For those of us privileged souls who grew up in the 8 and 16-bit eras, a large majority of our gaming experiences were spent jumping on platforms. Sometimes it was with a gun, sometimes it was with stupid looking shoes and catch-phrases (I’m looking at you, Bubsy), but most of the time if you closed your eyes and picked an NES cart at random, it was going to involve some sort of jumping-related activity.
Today’s lesson is about a very specific sub-genre of those games: the momentum-based platformer (I’m gonna call them MBP’s. Because I’m lazy!). Basically, and keep in mind I’m totally making this up as I type this, an MBP is a game that revolves around a momentum-based mechanic to navigate through the levels. Simple, right?
Sonic, of course, was the granddaddy of this sub-genre. You start in the Green Hill Zone, go really really fast through some loop-de-loops, and fly towards the exit. And it’s fun! You go fast! But if you play past the first couple of levels you’ll see the game start to degenerate into a collection of slippery jumping puzzles with ramps. If you play further into the series, you’ll see it start to turn into utter crap.
Some better examples were Bionic Commando, Rocket Knight Adventures, and Ristar. All of those games had fun mechanics and, more importantly, solid controls. You could make your way through a stage with relative ease if you were skilled, and you didn’t have to worry about being flung through a tube at a wall of spikes if you weren’t.
Pulseman tends more towards that second group, even if it isn’t perfect. In Pulseman, you play as…well, Pulseman. You’re a smart reader, you can figure that one out. Like Rocket Knight Adventures, you build up power and hurdle in whatever direction you choose until you come to rest. By running fast or double-tapping to perform a quick dash, you can build up static and either use it to launch yourself, neatly blowing up anything in your way, or fire a ball of lightning. Unlike Rocket Knight Adventures, you don’t stop when you launch yourself unless one of three things happens:
1. You cancel it.
2. You haven’t hit a wall in 3 seconds.
3. You hit spikes, or a pit, or something ouchy that isn’t an enemy.
At first, you’ll think you can just launch up to the ceiling and bounce your way to the end like a screw-attacking Samus on a heavy cocaine dose, and you’d be right…for the first level. Try the same strategy after that, and get ready to kiss the bottom of some very inviting bottomless pits.

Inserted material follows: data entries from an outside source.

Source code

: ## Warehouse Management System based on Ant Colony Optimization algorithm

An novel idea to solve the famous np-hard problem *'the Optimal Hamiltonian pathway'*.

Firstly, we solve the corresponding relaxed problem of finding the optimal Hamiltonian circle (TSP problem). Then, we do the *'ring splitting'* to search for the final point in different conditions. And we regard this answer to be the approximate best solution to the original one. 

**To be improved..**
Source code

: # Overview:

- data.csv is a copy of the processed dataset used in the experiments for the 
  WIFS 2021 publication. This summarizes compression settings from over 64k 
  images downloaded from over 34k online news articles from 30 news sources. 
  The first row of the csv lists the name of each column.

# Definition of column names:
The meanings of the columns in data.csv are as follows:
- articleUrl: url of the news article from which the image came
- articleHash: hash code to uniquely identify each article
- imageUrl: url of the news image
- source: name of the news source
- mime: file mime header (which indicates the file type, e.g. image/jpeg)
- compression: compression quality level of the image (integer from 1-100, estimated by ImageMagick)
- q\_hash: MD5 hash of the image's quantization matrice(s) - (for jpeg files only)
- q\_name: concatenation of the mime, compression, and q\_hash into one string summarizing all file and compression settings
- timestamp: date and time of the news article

As any good MBP does, Pulseman builds the entire game around its mechanics, and doesn’t try to shoehorn them in later. Even though these don’t always work (*cough* see picture *cough*),
they work most of the time, and they’re a nice departure from jump, coins, jump, spikes, boss, oh hey, this level has springs in it!, repeat. A BIG part of the reason why these mechanics are so fun to play around with is where you get to play with them. The levels Game Freak (yes they didn’t just make Pokemon, no there isn’t a hidden Pikapuffthing in here, move along) designed are breathtaking for a Genesis game; hell, they’re breathtaking for any game. Everything’s based on a sort of TV-themed, Vectorman-style motif, only with a whole lot more color and movement. Instead of sighing your way through yet another lava or desert or water-themed level, you get crazy, Technicolor computer forests and besieged broadcast stations. Even the boring old ice level starts as a bland, lazy Ice Climbers-esque bore-fest, only to quickly change pace into this:
And if you get annoyed with a level? (you will…this game’s not easy) You get the good old Mega Man-style level select, along with a brilliant feature I’ve never seen in another game: if you reach the boss on a stage and get a game over, you can go right back to the boss. Why a single other game hasn’t picked up on the fact that I don’t want to have to trudge through disappearing platform hell just to fight Cheapo the Teleporting Magician Boss for the fifth time astounds me to this day.
Let me sum this up for you lazier readers. Good MBPs are all about one thing: feel. Once you get the muscle memory and the controls down, you stop having to think and start, just…moving through the game. You see a platform, or a far-off item, and you don’t have to wonder what secret tile you need to find to get there, you just bounce off some walls and grab it. Pulseman is one of those games. Grab a copy. You’ll be glad you did.